§ TASK INSTRUCTIONS
From the first line of the entries below to the line with "generating particle-size heat", give each line again exactly.

§ EXERCISE MATERIALS
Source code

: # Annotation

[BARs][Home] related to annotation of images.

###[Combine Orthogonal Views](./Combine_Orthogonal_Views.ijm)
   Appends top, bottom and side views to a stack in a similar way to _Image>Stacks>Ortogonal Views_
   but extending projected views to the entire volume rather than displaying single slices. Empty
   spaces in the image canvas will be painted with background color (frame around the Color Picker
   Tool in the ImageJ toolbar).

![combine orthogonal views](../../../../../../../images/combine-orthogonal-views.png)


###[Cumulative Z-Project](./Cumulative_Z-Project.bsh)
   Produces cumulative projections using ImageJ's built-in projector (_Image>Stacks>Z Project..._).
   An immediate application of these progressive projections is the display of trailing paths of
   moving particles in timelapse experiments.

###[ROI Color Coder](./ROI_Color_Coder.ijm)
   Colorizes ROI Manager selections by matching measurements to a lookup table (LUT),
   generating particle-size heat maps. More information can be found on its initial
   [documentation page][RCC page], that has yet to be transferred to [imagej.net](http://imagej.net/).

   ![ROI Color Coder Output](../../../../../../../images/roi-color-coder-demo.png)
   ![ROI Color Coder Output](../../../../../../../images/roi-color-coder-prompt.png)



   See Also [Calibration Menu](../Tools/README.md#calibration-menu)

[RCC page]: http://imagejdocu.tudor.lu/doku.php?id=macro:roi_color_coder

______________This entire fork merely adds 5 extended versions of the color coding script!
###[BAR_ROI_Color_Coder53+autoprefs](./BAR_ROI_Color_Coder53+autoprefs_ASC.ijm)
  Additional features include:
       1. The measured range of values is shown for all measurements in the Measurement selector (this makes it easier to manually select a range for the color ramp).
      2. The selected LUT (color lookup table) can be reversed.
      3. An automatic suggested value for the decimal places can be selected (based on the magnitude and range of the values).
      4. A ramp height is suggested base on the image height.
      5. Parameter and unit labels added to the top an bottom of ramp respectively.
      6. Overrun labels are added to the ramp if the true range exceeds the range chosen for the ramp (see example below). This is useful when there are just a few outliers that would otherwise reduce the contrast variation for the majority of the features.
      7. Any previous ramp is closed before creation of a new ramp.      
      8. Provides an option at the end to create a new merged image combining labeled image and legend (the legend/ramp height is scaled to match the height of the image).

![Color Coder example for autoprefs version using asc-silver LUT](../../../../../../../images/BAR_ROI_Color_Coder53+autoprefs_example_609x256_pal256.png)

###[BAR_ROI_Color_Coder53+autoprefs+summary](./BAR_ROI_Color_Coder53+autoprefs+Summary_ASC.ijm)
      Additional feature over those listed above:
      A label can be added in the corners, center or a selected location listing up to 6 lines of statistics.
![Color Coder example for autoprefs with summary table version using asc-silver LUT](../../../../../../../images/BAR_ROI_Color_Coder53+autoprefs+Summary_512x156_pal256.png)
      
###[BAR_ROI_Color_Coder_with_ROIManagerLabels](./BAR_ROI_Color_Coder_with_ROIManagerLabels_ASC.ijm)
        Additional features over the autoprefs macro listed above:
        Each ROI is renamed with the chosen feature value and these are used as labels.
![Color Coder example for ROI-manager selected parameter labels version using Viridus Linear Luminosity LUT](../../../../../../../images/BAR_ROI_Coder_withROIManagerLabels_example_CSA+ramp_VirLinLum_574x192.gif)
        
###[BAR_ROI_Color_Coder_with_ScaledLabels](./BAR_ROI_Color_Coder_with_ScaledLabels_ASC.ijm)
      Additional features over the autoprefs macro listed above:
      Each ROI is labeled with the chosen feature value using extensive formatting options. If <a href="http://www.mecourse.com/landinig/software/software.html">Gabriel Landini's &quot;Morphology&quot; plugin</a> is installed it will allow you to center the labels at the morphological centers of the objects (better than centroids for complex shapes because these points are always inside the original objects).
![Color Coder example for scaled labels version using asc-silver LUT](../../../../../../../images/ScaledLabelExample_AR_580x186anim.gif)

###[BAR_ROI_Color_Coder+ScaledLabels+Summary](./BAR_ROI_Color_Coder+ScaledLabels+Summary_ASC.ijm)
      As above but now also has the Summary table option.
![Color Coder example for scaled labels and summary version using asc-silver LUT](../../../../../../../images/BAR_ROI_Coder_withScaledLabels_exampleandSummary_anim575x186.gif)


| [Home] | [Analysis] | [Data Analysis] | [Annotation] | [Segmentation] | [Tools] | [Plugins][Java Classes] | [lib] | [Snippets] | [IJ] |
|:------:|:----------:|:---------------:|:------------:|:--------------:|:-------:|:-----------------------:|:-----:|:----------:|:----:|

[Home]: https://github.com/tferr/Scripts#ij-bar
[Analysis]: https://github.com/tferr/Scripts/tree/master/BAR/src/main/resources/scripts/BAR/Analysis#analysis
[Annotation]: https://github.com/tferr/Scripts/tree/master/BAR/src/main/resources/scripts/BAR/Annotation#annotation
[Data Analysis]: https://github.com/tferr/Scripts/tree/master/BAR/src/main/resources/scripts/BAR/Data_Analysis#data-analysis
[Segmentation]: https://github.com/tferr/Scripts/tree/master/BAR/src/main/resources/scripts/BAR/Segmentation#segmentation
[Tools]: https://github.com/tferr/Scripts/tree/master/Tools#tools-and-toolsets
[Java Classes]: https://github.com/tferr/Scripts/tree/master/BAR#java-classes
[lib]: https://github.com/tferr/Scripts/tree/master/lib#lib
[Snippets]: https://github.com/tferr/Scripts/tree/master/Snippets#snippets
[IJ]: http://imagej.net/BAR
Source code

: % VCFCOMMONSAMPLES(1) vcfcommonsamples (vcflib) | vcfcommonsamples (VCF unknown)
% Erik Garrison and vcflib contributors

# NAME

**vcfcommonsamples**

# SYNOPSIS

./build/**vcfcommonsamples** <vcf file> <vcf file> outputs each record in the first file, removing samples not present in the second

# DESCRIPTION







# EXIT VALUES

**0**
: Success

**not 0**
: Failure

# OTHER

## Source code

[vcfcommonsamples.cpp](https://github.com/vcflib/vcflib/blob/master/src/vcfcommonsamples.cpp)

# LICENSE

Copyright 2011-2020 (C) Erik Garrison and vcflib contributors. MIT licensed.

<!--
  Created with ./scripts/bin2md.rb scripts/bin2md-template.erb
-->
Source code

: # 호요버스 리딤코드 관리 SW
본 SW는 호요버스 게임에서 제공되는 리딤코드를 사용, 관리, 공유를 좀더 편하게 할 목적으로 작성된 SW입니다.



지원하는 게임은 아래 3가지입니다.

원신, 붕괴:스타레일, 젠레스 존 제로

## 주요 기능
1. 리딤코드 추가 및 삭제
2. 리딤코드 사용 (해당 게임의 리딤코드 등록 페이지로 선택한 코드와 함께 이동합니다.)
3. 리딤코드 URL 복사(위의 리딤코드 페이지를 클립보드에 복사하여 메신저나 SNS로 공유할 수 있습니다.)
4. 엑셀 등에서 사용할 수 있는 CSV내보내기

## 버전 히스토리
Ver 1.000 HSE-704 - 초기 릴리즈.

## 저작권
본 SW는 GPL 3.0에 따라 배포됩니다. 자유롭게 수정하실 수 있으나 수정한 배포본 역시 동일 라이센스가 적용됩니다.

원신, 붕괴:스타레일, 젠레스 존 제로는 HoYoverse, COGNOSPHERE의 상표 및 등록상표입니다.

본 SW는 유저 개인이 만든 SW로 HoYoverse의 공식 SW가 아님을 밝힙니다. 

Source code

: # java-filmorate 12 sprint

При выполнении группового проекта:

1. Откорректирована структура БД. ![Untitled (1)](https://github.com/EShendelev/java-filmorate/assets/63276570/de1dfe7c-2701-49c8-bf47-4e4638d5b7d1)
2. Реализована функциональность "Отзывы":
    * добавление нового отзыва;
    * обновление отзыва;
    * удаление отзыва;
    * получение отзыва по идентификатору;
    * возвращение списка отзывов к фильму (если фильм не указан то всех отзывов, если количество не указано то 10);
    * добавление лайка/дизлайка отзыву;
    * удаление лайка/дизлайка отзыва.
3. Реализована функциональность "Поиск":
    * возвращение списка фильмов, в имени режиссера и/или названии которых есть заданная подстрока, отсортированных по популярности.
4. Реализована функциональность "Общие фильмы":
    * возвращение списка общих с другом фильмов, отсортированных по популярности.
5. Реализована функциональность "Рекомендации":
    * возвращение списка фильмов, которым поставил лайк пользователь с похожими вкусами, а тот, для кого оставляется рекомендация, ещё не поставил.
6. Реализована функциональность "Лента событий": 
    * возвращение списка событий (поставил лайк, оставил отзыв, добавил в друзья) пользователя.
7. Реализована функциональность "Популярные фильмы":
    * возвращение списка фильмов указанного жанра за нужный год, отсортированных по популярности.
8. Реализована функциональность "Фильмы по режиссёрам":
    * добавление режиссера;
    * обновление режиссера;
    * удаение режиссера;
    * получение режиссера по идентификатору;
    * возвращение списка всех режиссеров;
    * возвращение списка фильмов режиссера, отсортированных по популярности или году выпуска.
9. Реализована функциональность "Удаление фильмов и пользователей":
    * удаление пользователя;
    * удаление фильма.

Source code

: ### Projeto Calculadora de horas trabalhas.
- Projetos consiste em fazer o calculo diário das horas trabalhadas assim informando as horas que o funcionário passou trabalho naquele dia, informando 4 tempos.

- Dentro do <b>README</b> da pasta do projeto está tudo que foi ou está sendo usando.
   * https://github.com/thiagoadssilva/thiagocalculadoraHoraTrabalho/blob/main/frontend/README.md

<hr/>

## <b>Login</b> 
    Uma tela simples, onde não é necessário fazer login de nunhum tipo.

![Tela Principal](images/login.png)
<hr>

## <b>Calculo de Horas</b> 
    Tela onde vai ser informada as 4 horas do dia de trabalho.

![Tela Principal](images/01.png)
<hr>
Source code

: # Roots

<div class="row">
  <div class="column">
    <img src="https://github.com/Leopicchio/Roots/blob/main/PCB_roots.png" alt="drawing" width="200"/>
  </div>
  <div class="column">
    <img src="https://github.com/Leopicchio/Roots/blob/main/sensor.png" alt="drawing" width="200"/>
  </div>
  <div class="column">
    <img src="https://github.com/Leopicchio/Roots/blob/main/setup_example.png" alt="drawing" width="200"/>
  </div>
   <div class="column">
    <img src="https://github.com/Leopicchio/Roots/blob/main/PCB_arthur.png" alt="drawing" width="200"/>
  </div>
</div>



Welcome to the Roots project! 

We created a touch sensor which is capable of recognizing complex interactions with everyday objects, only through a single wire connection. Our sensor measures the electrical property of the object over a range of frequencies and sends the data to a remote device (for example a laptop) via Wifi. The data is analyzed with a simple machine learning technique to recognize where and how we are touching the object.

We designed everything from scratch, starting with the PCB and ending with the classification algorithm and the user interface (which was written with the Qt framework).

§ TASK ANSWER
Source code

: # Annotation

[BARs][Home] related to annotation of images.

###[Combine Orthogonal Views](./Combine_Orthogonal_Views.ijm)
   Appends top, bottom and side views to a stack in a similar way to _Image>Stacks>Ortogonal Views_
   but extending projected views to the entire volume rather than displaying single slices. Empty
   spaces in the image canvas will be painted with background color (frame around the Color Picker
   Tool in the ImageJ toolbar).

![combine orthogonal views](../../../../../../../images/combine-orthogonal-views.png)


###[Cumulative Z-Project](./Cumulative_Z-Project.bsh)
   Produces cumulative projections using ImageJ's built-in projector (_Image>Stacks>Z Project..._).
   An immediate application of these progressive projections is the display of trailing paths of
   moving particles in timelapse experiments.

###[ROI Color Coder](./ROI_Color_Coder.ijm)
   Colorizes ROI Manager selections by matching measurements to a lookup table (LUT),
   generating particle-size heat maps. More information can be found on its initial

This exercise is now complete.